Seeing all these works is motivating in a different way - there was so much trust in the sheer scale of things, from the Cretto through to this a stack that towers over the square. It feels like there is one artwork for every 10 people in town. I keep having these thoughts that swing from calculations and logistics, swapping from creative approaches to technical thoughts, and behind that, something is ticking away and making other connections, and I trust the words and thoughts I’m really feeling here will come out in the final work.
It’s really nice to just let my mind go, move through this kind of contained space, and follow the work around. Even the feeling of taking photos is new but so pleasing for me - it really does feel like sketching or when I write quick words and phrases, I take a few shots and then know when I’ve got ‘the one’, it’s just decided. I read the phrase ‘fait accompli’ months ago, and saw it in a subtitle last night, I’ve been waiting to see it fit somewhere. There it is.
Tuesday, 23 September, 2025
This morning was meant to be a sunrise trip out to Cretto di Burri, before a long drive down the Stair of Turks and the salt caves, and more sculpture walks in the afternoon. The hire car had a low tyre pressure warning on it, which is always fun to see in the dark at 5am when you’ve only just left the house - I decided it’s safer to go home and check it, rather than run a flat out in some field in the middle of Sicily. My camera roll now includes about 12 'is it flat?' shots of the same tyre.

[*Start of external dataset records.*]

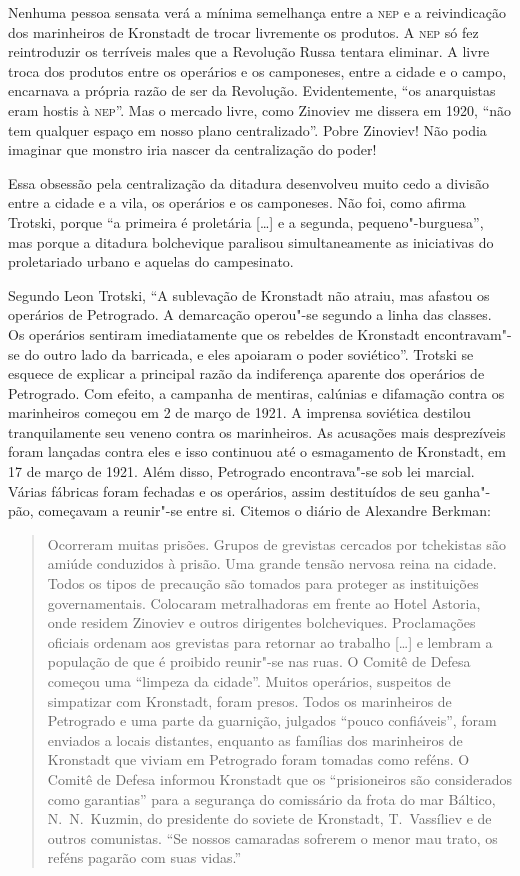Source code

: Nenhuma pessoa sensata verá a mínima semelhança entre a \textsc{nep} e a
reivindicação dos marinheiros de Kronstadt de trocar livremente os
produtos. A \textsc{nep} só fez reintroduzir os terríveis males que a
Revolução Russa tentara eliminar. A livre troca dos produtos entre os
operários e os camponeses, entre a cidade e o campo, encarnava a
própria razão de ser da Revolução. Evidentemente, “os anarquistas eram
hostis à \textsc{nep}”. Mas o mercado livre, como Zinoviev me dissera em
1920, “não tem qualquer espaço em nosso plano centralizado”. Pobre
Zinoviev! Não podia imaginar que monstro iria nascer da centralização
do poder!

Essa obsessão pela centralização da ditadura desenvolveu muito cedo
a divisão entre a cidade e a vila, os operários e os camponeses. Não
foi, como afirma Trotski, porque “a primeira é proletária [\ldots] e a
segunda, pequeno"-burguesa”, mas porque a ditadura bolchevique
paralisou simultaneamente as iniciativas do proletariado urbano e
aquelas do campesinato.

Segundo Leon Trotski, “A sublevação de Kronstadt não atraiu, mas afastou
os operários de Petrogrado. A demarcação operou"-se segundo a linha
das classes. Os operários sentiram imediatamente que os rebeldes de
Kronstadt encontravam"-se do outro lado da barricada, e eles apoiaram
o poder soviético”. Trotski se esquece de explicar a principal razão da
indiferença aparente dos operários de Petrogrado. Com efeito, a
campanha de mentiras, calúnias e difamação contra os marinheiros
começou em 2 de março de 1921. A imprensa soviética destilou
tranquilamente seu veneno contra os marinheiros. As acusações mais
desprezíveis foram lançadas contra eles e isso continuou até o
esmagamento de Kronstadt, em 17 de março de 1921. Além disso,
Petrogrado encontrava"-se sob lei marcial. Várias fábricas foram
fechadas e os operários, assim destituídos de seu ganha"-pão, começavam
a reunir"-se entre si. Citemos o diário de Alexandre Berkman:

\begin{quote}
Ocorreram muitas prisões. Grupos de grevistas cercados por tchekistas
são amiúde conduzidos à prisão. Uma grande tensão nervosa reina na
cidade. Todos os tipos de precaução são tomados para proteger as
instituições governamentais. Colocaram metralhadoras em frente ao Hotel
Astoria, onde residem Zinoviev e outros dirigentes bolcheviques.
Proclamações oficiais ordenam aos grevistas para retornar ao trabalho
[\ldots] e lembram a população de que é proibido reunir"-se nas ruas. O
Comitê de Defesa começou uma “limpeza da cidade”. Muitos operários,
suspeitos de simpatizar com Kronstadt, foram presos. Todos os
marinheiros de Petrogrado e uma parte da guarnição, julgados “pouco
confiáveis”, foram enviados a locais distantes, enquanto as famílias dos
marinheiros de Kronstadt que viviam em Petrogrado foram tomadas como
reféns. O Comitê de Defesa informou Kronstadt que os “prisioneiros são
considerados como garantias” para a segurança do comissário da frota do
mar Báltico, N.~N.~Kuzmin, do presidente do soviete de Kronstadt, 
T.~Vassíliev e de outros comunistas. “Se nossos camaradas sofrerem o menor
mau trato, os reféns pagarão com suas vidas.”
\end{quote}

It wasn't the start I wanted, but it moved into being a really nice day. I got up the hill and around the other side of Cretto di Burri, looking out over all of it, and one of the abandoned buildings up the back. It felt familiar and nice, but like there were still more details and streets to see. Parts of the flats felt just huge, standing next to them and looking across it, it’s all you can see. It makes me wonder what a film here would look like, how fun it would be to play with shots, perspectives, and moving across the work with different light and speeds to capture someone.
Then it was onto Fondazione Orestiadi, which features a number of buildings housing contemporary works, with works by Emilio Isgrò and Alfonso Leto - these are the kind of works I get a pang of jealousy over, I wish I'd made them myself. Mimmo Paladino's 'Montagna di Sale' was also there, a set from the 1990 tragedy 'The Bride of Messina or the Enemy Brothers'. It's so devastating, these almost comical horse/ram forms embedded into a hill. It makes me think of when I learnt about Guernica in school, it was the first really large painting I can recall studying, and definitely began a love for works that use scale to convery emotions as something surreal. 'Montagna di Sale' felt like it was taking up all of this space and weight, like an invitation to climb and consider all of its shade and dimension.
I got home and into another sculpture walk, which continues to blow my mind - some of these sculptures are in relatively mundane places, like an industrial park storage lot. It's a really nice way to wrap the day, finding works I've seen before, and completely new ones around the corner.
The details are really starting to get me - how the materials have worn over many years, and where the fabrication is wearing through, and the contrast of these giant, enduring forms that are starting to show their cracks. I was thinking about how much I'm enjoying writing and collecting things with a bit more efficiency and intention. And finally, I’m also enjoying these dogs following me around.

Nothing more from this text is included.